## Task goal:
If a line in the data below holds the word "output", copy it.

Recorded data
Segment Open

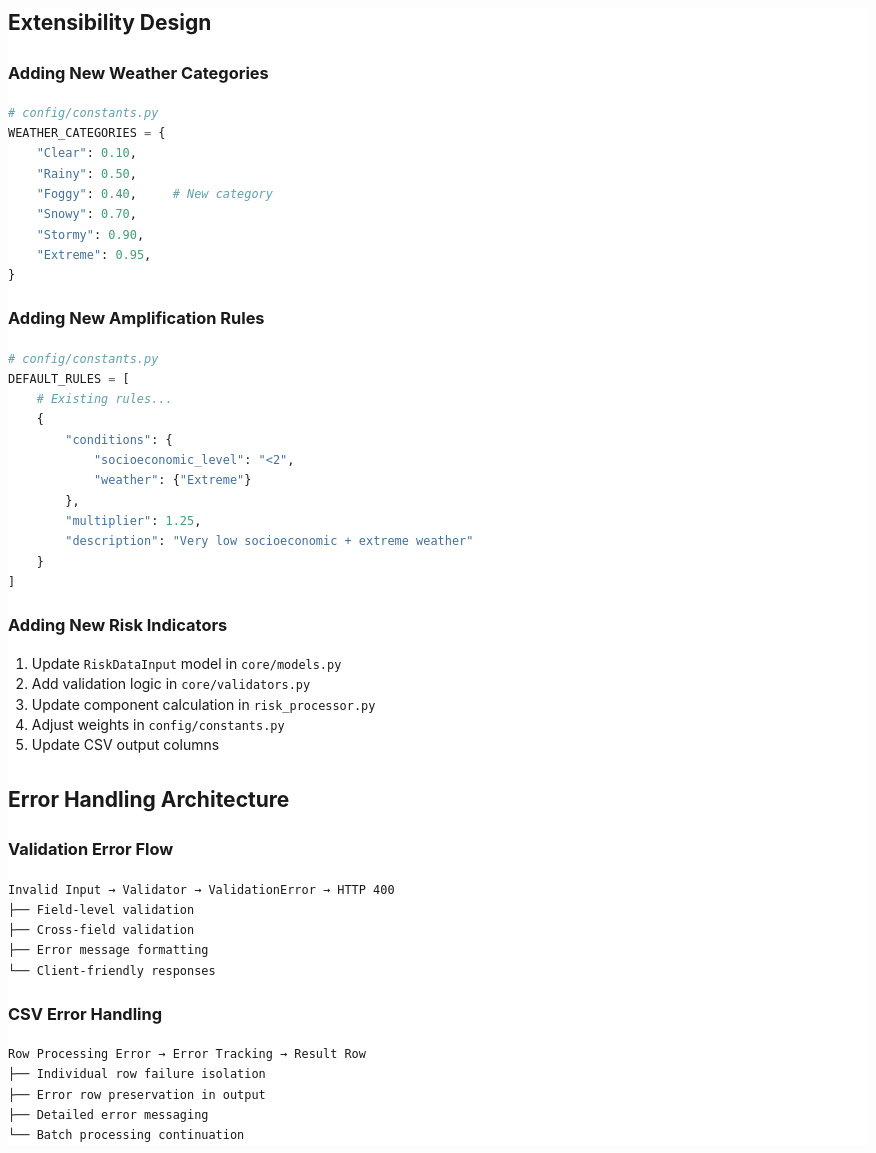 ## Extensibility Design

### Adding New Weather Categories
```python
# config/constants.py
WEATHER_CATEGORIES = {
    "Clear": 0.10,
    "Rainy": 0.50,
    "Foggy": 0.40,     # New category
    "Snowy": 0.70,
    "Stormy": 0.90,
    "Extreme": 0.95,
}
```

### Adding New Amplification Rules
```python
# config/constants.py
DEFAULT_RULES = [
    # Existing rules...
    {
        "conditions": {
            "socioeconomic_level": "<2",
            "weather": {"Extreme"}
        },
        "multiplier": 1.25,
        "description": "Very low socioeconomic + extreme weather"
    }
]
```

### Adding New Risk Indicators
1. Update `RiskDataInput` model in `core/models.py`
2. Add validation logic in `core/validators.py`
3. Update component calculation in `risk_processor.py`
4. Adjust weights in `config/constants.py`
5. Update CSV output columns

## Error Handling Architecture

### Validation Error Flow
```
Invalid Input → Validator → ValidationError → HTTP 400
├── Field-level validation
├── Cross-field validation
├── Error message formatting
└── Client-friendly responses
```

### CSV Error Handling
```
Row Processing Error → Error Tracking → Result Row
├── Individual row failure isolation
├── Error row preservation in output
├── Detailed error messaging
└── Batch processing continuation
```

Segment Closed

## Answer area:
5. Update CSV output columns
├── Error row preservation in output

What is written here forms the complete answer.